Mein Ikea im Heußweg
Warum Corona den Bürgersteig im Heußweg zum Einrichtungs-Eldorado macht.
Von Vanessa LeitschuhIkea greift um sich, kriecht in jede Wohnung und quillt auf die Straßen. Eine richtige Pandemie ist das, eine von der netten Sorte. Nachhaltig und nachbarschaftlich. Wer neue Möbel im Internet bestellt oder sich im Möbelhaus angestellt hat, stellt die alten einfach an die Straße. Nachbarn können sie kontakt- und kostenlos abholen.
„Corona made me do it”
Corona ist zur richtigen Hochphase für „Streetshopper” geworden. Heimelig und homeofficefähig muss die pandemische Wohnung plötzlich sein – und immer mehr Plunderkisten laden mit „Zu verschenken”-Schildern zum Plündern ein, unterbieten jeden Flohmarktschnapper. Eine riesige Entrümpelungswelle rollt durch das Viertel. Man sieht im Geiste Marie Kondo, japanische Aufräumexpertin und Messi-Messias, fröhlich im Dreieck hüpfen.
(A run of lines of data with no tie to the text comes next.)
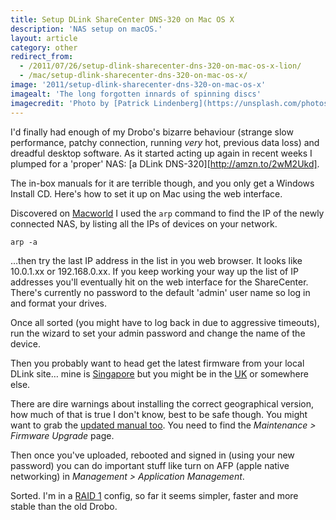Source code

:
 ```yaml
---
title: Setup DLink ShareCenter DNS-320 on Mac OS X
description: 'NAS setup on macOS.'
layout: article
category: other
redirect_from:
  - /2011/07/26/setup-dlink-sharecenter-dns-320-on-mac-os-x-lion/
  - /mac/setup-dlink-sharecenter-dns-320-on-mac-os-x/
image: '2011/setup-dlink-sharecenter-dns-320-on-mac-os-x'
imagealt: 'The long forgotten innards of spinning discs'
imagecredit: 'Photo by [Patrick Lindenberg](https://unsplash.com/photos/1iVKwElWrPA) on Unsplash'
---
```


I'd finally had enough of my Drobo's bizarre behaviour (strange slow performance, patchy connection, running *very* hot, previous data loss) and dreadful desktop software. As it started acting up again in recent weeks I plumped for a 'proper' NAS: [a DLink DNS-320][http://amzn.to/2wM2Ukd].

The in-box manuals for it are terrible though, and you only get a Windows Install CD. Here's how to set it up on Mac using the web interface.

Discovered on [Macworld](http://www.macworld.com/article/53277/2006/10/pingfind.html) I used the `arp` command to find the IP of the newly connected NAS, by listing all the IPs of devices on your network.

```
arp -a
```

…then try the last IP address in the list in you web browser. It looks like 10.0.1.xx or 192.168.0.xx. If you keep working your way up the list of IP addresses you'll eventually hit on the web interface for the ShareCenter. There's currently no password to the default 'admin' user name so log in and format your drives.

Once all sorted (you might have to log back in due to aggressive timeouts), run the wizard to set your admin password and change the name of the device.

Then you probably want to head get the latest firmware from your local DLink site… mine is [Singapore](http://www.dlink.com.sg/dns-320/) but you might be in the [UK](http://www.dlink.com/uk/en/support/product/dns-320-2-bay-sharecenter-network-storage-enclosure) or somewhere else.

There are dire warnings about installing the correct geographical version, how much of that is true I don't know, best to be safe though. You might want to grab the [updated manual too](http://www.dlink.com/uk/en/support/product/dns-320-2-bay-sharecenter-network-storage-enclosure?revision=deu_revb#downloads). You need to find the *Maintenance > Firmware Upgrade* page.

Then once you've uploaded, rebooted and signed in (using your new password) you can do important stuff like turn on AFP (apple native networking) in *Management > Application Management*.

Sorted. I'm in a [RAID 1](http://en.wikipedia.org/wiki/Standard_RAID_levels#RAID_1_performance) config, so far it seems simpler, faster and more stable than the old Drobo.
„Corona made me do it” entschuldigt sich eine Kiste auf dem Heußweg’schen Bürgersteig. Der ist mir der liebste, hier wohnen Ausrangierer mit Stil. Dank ihnen ist meine Wohnung heute richtig schick. Einmal kam ich spätabends von einem Ausflug zurück, lief von der U-Bahn Osterstraße den Heußweg runter und sah es: mein neues Sofa, Viersitzer, blutwurstfarben, ohne Gebrauchsspuren, mit Original-Kissen – und zum Tragen zu schwer. Kurzerhand habe ich mein Fahrrad geholt und es darauf gehievt.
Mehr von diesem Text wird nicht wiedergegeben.